Sewing-Machine comments on Harry Potter and the Methods of Rationality discussion thread, part 8 - Less Wrong
You are viewing a comment permalink. View the original post to see all comments and the full post content.
You are viewing a comment permalink. View the original post to see all comments and the full post content.
Comments (653)
I think we may have something of a clash of backgrounds here. The reason I'm inclined to take the real continuum seriously is that there are numerous physical quantities that seem to be made of real or complex numbers. The reason I take mathematical induction seriously is that it looks like you might always be able to add one minute to the total number of minutes passed. The reason I take second-order logic seriously is that it lets me pin down a single mathematical referent that I'm comparing to the realities of space and time.
The reason I'm not inclined to take the least uncountable ordinal seriously is because, occupying as it does a position above the Church-Kleene ordinal and all possible hypercomputational generalizations thereof, it feels like talking about the collection of all collections - the supremum of an indefinitely extensible quality that shouldn't have a supremum any more than I could talk about a mathematical object that is the supremum of all the models a first-order set theory can have. If set theory makes the apparent continuum from physics collide with this first uncountable ordinal, my inclination is to distrust set theory.

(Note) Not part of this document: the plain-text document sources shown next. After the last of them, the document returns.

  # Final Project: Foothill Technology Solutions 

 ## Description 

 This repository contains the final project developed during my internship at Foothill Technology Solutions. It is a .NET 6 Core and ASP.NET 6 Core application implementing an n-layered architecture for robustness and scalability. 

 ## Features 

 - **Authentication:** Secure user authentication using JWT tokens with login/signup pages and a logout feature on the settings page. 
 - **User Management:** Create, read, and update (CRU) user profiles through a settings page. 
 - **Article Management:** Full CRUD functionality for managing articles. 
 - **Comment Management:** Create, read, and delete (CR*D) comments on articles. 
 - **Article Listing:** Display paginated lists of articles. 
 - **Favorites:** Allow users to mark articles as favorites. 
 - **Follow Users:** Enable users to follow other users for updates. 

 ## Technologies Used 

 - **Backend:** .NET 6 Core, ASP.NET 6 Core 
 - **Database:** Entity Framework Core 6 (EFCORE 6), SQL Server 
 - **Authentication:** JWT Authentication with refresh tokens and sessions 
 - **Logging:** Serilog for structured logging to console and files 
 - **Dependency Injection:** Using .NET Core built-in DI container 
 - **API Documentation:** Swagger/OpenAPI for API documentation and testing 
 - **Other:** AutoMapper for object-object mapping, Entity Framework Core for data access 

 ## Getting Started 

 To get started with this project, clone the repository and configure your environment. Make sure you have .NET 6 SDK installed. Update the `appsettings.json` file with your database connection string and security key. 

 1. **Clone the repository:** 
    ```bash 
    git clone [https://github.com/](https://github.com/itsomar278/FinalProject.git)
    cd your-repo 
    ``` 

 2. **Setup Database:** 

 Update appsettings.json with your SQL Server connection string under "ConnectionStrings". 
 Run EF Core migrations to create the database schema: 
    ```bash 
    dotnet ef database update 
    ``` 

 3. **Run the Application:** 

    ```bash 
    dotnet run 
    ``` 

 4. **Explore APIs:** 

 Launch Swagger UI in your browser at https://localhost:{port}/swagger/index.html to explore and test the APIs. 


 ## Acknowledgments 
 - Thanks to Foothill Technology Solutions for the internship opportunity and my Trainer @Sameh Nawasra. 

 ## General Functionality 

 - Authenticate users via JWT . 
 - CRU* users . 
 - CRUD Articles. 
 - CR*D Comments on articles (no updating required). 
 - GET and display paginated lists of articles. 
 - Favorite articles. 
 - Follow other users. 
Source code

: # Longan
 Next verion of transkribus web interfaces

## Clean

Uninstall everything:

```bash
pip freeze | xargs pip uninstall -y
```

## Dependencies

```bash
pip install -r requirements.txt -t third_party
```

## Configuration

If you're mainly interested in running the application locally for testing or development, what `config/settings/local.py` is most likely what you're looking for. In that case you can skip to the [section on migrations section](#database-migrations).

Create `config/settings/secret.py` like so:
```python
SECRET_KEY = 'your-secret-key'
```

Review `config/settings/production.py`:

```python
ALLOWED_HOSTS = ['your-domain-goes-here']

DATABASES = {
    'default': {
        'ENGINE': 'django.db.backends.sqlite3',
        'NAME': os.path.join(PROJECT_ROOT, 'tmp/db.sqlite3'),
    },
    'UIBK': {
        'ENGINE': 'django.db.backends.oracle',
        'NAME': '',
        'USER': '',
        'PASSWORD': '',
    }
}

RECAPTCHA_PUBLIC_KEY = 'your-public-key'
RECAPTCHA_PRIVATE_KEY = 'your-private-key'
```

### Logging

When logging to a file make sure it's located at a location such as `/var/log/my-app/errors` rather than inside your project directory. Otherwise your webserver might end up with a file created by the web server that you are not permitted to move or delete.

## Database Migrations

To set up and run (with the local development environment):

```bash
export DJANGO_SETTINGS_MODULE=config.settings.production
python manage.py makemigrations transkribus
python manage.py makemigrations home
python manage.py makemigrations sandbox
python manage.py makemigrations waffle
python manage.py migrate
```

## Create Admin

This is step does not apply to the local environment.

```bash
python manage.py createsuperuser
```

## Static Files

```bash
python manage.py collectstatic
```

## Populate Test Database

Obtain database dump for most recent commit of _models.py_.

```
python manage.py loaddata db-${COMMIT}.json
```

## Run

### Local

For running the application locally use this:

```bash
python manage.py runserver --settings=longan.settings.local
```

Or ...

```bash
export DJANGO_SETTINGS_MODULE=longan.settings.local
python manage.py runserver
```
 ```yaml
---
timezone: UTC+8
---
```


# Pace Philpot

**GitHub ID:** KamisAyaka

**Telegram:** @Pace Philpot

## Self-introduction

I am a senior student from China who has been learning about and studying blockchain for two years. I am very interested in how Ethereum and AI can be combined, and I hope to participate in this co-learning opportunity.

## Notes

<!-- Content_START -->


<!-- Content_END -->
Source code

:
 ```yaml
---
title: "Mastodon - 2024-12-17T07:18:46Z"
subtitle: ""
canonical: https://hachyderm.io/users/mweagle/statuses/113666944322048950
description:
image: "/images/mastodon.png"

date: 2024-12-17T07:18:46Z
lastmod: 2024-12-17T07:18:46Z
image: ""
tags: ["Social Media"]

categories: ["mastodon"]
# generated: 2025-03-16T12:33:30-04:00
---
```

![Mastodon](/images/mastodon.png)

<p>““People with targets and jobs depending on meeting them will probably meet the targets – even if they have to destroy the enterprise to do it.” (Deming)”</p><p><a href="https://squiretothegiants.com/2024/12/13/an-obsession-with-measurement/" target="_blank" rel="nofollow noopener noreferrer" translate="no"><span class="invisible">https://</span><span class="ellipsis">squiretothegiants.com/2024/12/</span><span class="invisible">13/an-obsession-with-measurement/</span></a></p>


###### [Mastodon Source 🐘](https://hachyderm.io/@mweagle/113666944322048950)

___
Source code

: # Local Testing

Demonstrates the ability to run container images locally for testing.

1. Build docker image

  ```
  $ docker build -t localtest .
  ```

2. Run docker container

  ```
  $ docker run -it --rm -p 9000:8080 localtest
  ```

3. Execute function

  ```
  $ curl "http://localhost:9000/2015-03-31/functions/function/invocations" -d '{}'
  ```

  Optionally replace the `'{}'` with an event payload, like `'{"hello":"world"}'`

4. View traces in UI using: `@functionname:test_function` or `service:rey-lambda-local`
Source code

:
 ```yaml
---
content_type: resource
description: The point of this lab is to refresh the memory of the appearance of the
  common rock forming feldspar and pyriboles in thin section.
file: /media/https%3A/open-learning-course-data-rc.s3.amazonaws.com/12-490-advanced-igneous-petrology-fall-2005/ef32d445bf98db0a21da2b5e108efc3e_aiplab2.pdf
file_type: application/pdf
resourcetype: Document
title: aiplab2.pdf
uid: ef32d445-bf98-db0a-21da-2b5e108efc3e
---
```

I have my problems with the other two, but this is the only one I don't understand. What do you mean?
You seem to accept the notion that all finite numbers have a supremum. Why not just iterate whatever process accounts for that?
http://en.wikipedia.org/wiki/Second-order_logic#Expressive_power - you can't talk about the integers or the reals in first-order logic. You can have first-order theories with the integers as a model, but they'll have models of all other cardinalities too. http://en.wikipedia.org/wiki/L%C3%B6wenheim%E2%80%93Skolem_theorem
First of all, I've never seen an aleph-null, just one, two, three, etc. Accepting that the integers have a supremum is a whole different kettle of fish from accepting that the collection of finite integers seems to go on without bound. Second, taking a supremum once, using a clearly defined computable notation and a halting machine that can compare any two representations, is a whole different kettle of fish than talking about the supremum of all possible ways to define countable well-orderings to and beyond computable recursion.
It's more accurate to say that you can't talk about arbitrary subsets of the integers or the reals in first-order logic.
I agree. This is the difference between completed and potential infinity. Nelson.
I'm not so sure. Everything you've ever talked about, uncountable ordinals and all, you've talked about using computable notation. Computable, period is a whole different kettle of fish.